__Task requirements__
Lines below starting with the line with "# Load a pre-quantized GPTQ model (4-bit)" and going on through the line with "Pre-quantized 4-bit model" must be output exactly; the rest of the records must be left out.

━━ Provided records ━━

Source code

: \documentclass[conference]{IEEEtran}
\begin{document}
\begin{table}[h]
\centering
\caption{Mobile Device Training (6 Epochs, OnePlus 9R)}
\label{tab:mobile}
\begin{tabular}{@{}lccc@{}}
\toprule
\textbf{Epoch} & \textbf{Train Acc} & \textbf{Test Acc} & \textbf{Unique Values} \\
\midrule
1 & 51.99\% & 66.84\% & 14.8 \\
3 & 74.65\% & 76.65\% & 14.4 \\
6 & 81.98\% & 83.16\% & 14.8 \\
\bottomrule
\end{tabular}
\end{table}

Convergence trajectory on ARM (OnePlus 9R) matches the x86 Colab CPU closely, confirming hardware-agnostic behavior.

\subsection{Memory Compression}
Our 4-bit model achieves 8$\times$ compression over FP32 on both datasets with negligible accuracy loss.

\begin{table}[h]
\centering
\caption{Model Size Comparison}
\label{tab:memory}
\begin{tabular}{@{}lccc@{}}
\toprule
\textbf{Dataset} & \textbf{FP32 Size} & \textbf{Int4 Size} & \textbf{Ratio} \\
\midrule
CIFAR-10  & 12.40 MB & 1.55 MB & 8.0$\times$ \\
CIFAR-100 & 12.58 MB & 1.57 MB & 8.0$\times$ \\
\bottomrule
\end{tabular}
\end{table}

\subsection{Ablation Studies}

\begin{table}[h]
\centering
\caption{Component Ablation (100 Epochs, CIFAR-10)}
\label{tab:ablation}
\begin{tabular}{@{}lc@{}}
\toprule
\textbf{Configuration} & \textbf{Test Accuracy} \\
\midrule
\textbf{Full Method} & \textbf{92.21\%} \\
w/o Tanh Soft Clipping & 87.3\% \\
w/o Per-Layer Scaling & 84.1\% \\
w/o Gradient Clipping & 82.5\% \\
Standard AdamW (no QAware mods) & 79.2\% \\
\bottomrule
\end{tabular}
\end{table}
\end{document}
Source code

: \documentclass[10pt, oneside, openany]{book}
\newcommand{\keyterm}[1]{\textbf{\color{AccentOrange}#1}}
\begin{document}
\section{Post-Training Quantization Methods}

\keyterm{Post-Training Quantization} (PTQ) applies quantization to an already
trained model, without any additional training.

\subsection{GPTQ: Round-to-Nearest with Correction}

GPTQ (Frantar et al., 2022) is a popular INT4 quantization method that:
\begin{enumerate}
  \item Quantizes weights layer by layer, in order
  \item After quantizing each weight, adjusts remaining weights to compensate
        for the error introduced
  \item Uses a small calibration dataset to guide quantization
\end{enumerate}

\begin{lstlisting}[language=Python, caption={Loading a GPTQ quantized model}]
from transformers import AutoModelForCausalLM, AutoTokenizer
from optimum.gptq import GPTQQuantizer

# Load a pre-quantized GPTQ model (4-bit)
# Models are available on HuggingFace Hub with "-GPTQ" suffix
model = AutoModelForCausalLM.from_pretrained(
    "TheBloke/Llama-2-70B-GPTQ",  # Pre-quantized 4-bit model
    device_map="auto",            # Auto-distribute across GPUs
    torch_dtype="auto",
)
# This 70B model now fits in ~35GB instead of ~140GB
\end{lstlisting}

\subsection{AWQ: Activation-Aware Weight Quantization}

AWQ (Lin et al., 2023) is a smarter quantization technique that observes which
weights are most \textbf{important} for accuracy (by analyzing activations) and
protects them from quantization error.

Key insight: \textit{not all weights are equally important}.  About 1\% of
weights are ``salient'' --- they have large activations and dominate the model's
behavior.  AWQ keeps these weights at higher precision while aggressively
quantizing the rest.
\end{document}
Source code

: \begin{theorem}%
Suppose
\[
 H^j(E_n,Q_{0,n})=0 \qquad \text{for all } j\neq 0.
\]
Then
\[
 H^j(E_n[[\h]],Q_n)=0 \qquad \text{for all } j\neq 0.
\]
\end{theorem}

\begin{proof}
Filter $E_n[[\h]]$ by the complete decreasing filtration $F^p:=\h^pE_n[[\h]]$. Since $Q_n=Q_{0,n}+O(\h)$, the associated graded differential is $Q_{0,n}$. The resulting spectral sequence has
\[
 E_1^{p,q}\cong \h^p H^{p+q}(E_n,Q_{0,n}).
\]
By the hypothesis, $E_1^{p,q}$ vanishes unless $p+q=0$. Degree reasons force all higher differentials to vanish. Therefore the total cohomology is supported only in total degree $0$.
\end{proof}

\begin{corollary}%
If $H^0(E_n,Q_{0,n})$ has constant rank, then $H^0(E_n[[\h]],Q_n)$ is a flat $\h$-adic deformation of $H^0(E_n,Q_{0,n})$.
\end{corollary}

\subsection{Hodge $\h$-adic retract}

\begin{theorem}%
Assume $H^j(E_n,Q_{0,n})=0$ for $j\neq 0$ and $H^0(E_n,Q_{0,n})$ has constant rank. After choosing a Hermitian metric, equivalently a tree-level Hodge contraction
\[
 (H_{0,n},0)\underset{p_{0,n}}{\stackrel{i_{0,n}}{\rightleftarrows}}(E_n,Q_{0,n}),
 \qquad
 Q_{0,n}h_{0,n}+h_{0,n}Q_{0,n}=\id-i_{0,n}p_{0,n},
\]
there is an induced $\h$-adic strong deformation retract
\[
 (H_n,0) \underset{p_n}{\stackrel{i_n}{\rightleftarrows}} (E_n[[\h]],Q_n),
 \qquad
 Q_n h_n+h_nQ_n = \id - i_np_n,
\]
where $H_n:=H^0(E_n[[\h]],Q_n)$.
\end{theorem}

━━━

__Answer to this problem__
# Load a pre-quantized GPTQ model (4-bit)
# Models are available on HuggingFace Hub with "-GPTQ" suffix
model = AutoModelForCausalLM.from_pretrained(
    "TheBloke/Llama-2-70B-GPTQ",  # Pre-quantized 4-bit model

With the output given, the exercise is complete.